I walked to my apartment convincing myself to call Meg back. I knew that if I went to the gym, I’d go to Whole Foods afterwards, and buy the ingredients necessary to make a healthy dinner. Do not to stop at the grocery store before you get home, I warned myself, because if you do, it’s all over…
Moderation is not a word often present in my vocabulary… or my eating habits.
It’s this kind of behavior that has lead to me to define entire chunks of my life in terms of fat or skinny. And I’m smart enough (now) to know that if I don’t stop swinging from one end of the spectrum to the other, this sad fact is never going to change.
In the end, I went to the gym. Meg and I walked uphill on the treadmill for 40 minutes, a compromise since I wasn’t physically up for the full circuit workout we had planned. We went to Whole Foods, I bought carrots and spinach and other similarly healthy odds and ends, and I made soup for dinner.
One day. The battle won, but still… there’s a war to fight.
For some reason I never had the courage to ‘fess up on A View about my weight loss goals. I talked around it a bit, but I had issues with “going there.” But since this blog is a bit more focused, it’s seems as though I ought to start fresh.
I want to lose some weight. There. I said it. I’d be happy with 10 pounds. Delighted with 20. Ecstatic with 25.
And I’m going to give WeightWatchers a shot. Scratch that. Another shot.
On Fate and Blogging
No time like the present, am I right?
I’ll be honest, perfection really isn’t my thing. I don’t really believe in it. Perfection, that is.
So this is my thinking… I could screw around editing the Wordpress theme I have selected, purchasing a new digital camera, begging my boss to buy me Photoshop because I desperately need it for “my job,” and taking photos of food that will one day be part of the best masthead known to bloggerkind, or I could just get started and let everything else just fall into place eventually, no matter how long it takes. I am choosing option two in the hopes that my energy and excitement for this new blog will perpetuate, and my serious plans for this site will someday be realized. The future is going to be nothing short of awesome.
Where to begin?
I’ve been doing this for awhile. Blogging, that is. You can read all about me, the training, the food, the raving, and the ranting at my other blog, A View from the Park. I plan, for the time being, to post on both sites, perhaps cross posting from time to time. I’m a bit sentimental and have issues with giving up the blogger site that started me down this path nearly two years ago.

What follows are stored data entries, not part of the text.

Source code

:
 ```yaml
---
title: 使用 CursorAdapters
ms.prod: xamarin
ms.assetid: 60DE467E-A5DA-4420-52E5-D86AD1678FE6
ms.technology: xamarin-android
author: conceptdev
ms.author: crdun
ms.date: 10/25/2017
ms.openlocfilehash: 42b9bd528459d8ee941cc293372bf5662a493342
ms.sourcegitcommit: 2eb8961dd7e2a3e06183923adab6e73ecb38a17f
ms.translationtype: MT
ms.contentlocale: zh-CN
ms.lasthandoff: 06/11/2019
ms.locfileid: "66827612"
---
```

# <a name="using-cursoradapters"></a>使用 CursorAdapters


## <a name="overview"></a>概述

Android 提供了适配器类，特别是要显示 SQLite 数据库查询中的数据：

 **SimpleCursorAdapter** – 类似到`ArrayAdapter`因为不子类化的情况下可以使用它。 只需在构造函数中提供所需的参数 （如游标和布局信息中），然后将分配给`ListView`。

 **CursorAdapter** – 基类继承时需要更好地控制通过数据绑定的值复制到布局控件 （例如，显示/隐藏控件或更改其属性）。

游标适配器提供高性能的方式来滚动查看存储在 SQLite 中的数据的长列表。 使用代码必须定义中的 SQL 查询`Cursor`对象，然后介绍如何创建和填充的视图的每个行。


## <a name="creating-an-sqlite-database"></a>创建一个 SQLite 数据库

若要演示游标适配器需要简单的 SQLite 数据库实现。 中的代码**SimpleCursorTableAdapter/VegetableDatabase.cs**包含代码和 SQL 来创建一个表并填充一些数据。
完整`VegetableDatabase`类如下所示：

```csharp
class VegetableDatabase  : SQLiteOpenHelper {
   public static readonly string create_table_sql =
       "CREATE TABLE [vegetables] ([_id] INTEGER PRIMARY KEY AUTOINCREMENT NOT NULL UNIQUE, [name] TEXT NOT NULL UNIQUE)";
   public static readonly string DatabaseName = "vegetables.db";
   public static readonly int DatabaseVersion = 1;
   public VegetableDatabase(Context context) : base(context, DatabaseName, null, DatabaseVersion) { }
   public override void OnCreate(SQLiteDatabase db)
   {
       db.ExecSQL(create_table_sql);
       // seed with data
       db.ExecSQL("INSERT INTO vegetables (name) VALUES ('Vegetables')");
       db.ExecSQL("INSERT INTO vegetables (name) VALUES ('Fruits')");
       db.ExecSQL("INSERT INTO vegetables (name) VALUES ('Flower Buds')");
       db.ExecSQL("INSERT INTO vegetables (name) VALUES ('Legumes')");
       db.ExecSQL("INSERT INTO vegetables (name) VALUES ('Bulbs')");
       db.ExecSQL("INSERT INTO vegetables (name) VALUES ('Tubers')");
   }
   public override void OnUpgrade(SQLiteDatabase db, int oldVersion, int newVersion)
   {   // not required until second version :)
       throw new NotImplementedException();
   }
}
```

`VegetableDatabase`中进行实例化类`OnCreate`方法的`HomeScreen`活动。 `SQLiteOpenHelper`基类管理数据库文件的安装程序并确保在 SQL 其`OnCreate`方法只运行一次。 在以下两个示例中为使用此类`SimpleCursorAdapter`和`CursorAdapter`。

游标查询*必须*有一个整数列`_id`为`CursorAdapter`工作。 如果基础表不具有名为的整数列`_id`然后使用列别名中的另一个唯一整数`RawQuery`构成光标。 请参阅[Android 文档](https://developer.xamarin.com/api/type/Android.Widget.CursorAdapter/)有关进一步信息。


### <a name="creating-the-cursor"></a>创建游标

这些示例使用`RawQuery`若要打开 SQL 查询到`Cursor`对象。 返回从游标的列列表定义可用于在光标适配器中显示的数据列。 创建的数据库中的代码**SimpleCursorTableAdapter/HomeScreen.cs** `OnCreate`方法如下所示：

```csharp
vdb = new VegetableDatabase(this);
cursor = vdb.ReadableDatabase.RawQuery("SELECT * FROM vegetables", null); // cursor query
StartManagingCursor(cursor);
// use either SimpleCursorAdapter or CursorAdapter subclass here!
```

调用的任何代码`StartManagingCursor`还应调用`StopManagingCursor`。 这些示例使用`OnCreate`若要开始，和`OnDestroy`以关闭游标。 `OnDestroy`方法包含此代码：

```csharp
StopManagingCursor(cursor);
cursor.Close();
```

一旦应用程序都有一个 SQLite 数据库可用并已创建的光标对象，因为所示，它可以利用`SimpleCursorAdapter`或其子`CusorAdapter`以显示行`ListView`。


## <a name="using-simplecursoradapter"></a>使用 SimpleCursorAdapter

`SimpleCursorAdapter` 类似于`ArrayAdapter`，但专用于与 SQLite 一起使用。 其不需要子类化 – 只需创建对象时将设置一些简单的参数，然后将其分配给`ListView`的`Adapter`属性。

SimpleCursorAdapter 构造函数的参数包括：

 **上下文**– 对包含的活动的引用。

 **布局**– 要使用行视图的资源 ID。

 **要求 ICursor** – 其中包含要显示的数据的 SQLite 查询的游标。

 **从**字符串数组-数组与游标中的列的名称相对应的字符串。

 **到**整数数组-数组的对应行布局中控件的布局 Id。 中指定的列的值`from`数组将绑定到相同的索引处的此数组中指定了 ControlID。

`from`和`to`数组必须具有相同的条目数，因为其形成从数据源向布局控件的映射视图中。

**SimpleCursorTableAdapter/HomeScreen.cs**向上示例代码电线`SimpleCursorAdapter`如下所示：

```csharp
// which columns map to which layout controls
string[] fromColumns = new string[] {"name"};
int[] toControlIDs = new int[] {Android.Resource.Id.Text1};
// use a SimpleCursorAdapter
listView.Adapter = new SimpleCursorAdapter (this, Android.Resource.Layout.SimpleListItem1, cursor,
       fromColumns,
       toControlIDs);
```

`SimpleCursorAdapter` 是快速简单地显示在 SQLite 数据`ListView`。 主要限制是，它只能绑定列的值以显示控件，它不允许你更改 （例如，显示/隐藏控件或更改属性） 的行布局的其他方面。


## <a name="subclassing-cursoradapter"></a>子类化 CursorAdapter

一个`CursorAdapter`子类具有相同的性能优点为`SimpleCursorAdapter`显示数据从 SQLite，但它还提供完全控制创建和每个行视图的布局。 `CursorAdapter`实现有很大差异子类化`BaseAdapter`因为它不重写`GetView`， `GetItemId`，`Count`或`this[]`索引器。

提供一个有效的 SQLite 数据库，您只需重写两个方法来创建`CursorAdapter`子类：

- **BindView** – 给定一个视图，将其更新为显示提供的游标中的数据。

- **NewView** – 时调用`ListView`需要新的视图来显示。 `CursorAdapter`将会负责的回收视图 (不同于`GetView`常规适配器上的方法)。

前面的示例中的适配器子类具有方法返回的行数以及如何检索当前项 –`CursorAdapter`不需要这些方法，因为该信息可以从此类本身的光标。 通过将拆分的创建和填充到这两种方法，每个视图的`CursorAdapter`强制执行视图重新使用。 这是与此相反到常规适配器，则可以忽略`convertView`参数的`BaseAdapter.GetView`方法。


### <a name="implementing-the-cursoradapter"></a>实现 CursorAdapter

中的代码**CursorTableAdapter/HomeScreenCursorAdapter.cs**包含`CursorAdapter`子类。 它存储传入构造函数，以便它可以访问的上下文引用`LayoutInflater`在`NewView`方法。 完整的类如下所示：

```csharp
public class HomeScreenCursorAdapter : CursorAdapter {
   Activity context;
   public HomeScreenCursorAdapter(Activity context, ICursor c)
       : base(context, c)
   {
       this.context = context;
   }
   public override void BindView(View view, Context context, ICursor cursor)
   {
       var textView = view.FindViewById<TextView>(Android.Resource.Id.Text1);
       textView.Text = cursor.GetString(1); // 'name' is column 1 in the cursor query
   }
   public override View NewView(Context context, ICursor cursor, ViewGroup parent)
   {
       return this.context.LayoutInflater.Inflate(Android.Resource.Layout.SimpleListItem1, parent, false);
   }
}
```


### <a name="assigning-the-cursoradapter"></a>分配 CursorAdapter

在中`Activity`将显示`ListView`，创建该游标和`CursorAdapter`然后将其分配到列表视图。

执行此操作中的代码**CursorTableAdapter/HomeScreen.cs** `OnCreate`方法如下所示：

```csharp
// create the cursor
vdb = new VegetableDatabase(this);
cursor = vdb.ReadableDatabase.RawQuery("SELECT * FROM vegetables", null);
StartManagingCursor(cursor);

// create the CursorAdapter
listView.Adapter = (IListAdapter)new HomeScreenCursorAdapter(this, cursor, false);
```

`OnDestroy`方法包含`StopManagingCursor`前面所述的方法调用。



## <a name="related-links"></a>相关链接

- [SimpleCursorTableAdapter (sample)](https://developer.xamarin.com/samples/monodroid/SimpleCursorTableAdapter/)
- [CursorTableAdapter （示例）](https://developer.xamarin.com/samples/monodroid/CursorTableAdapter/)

This site, Reading Cookbooks, is my second attempt at setting up a blog on a domain that I own. The first attempt was, obviously, not successful or you’d be reading that instead of this or my blogger site. I think I was just waiting until the absolutely perfect name for a new blog hit me like a punch square in the jaw. And, amazingly, one day, a year and a half later, it did.
True story.
Reading Cookbooks is the namesake of a creative non-fiction essay I wrote as a senior in college, which I plan to post here if I can find it and continue to have the burning desire to re-type all 12 pages of it. While the title really only scratches the surface of topics I will post about, I couldn’t resist the little bit o’ history, and when I found the domain was available, I assumed it was nothing short of fate.
I plan to use this site to talk about food and recipes, cooking and eating, diet and weight loss, health and wellness, body image and acceptance, exercise and training — all of the things I enjoy thinking and learning about combined with my one true love, my first love, writing.
So… I guess it’s official. I am one of those crazy bitches who believes she has so much to say… so much to — ahem – offer… she needs not one blog, but two.
Welcome to Reading Cookbooks.
So This Is New…
New blog! New blogging platform. New template! New color scheme. It’s anarchy!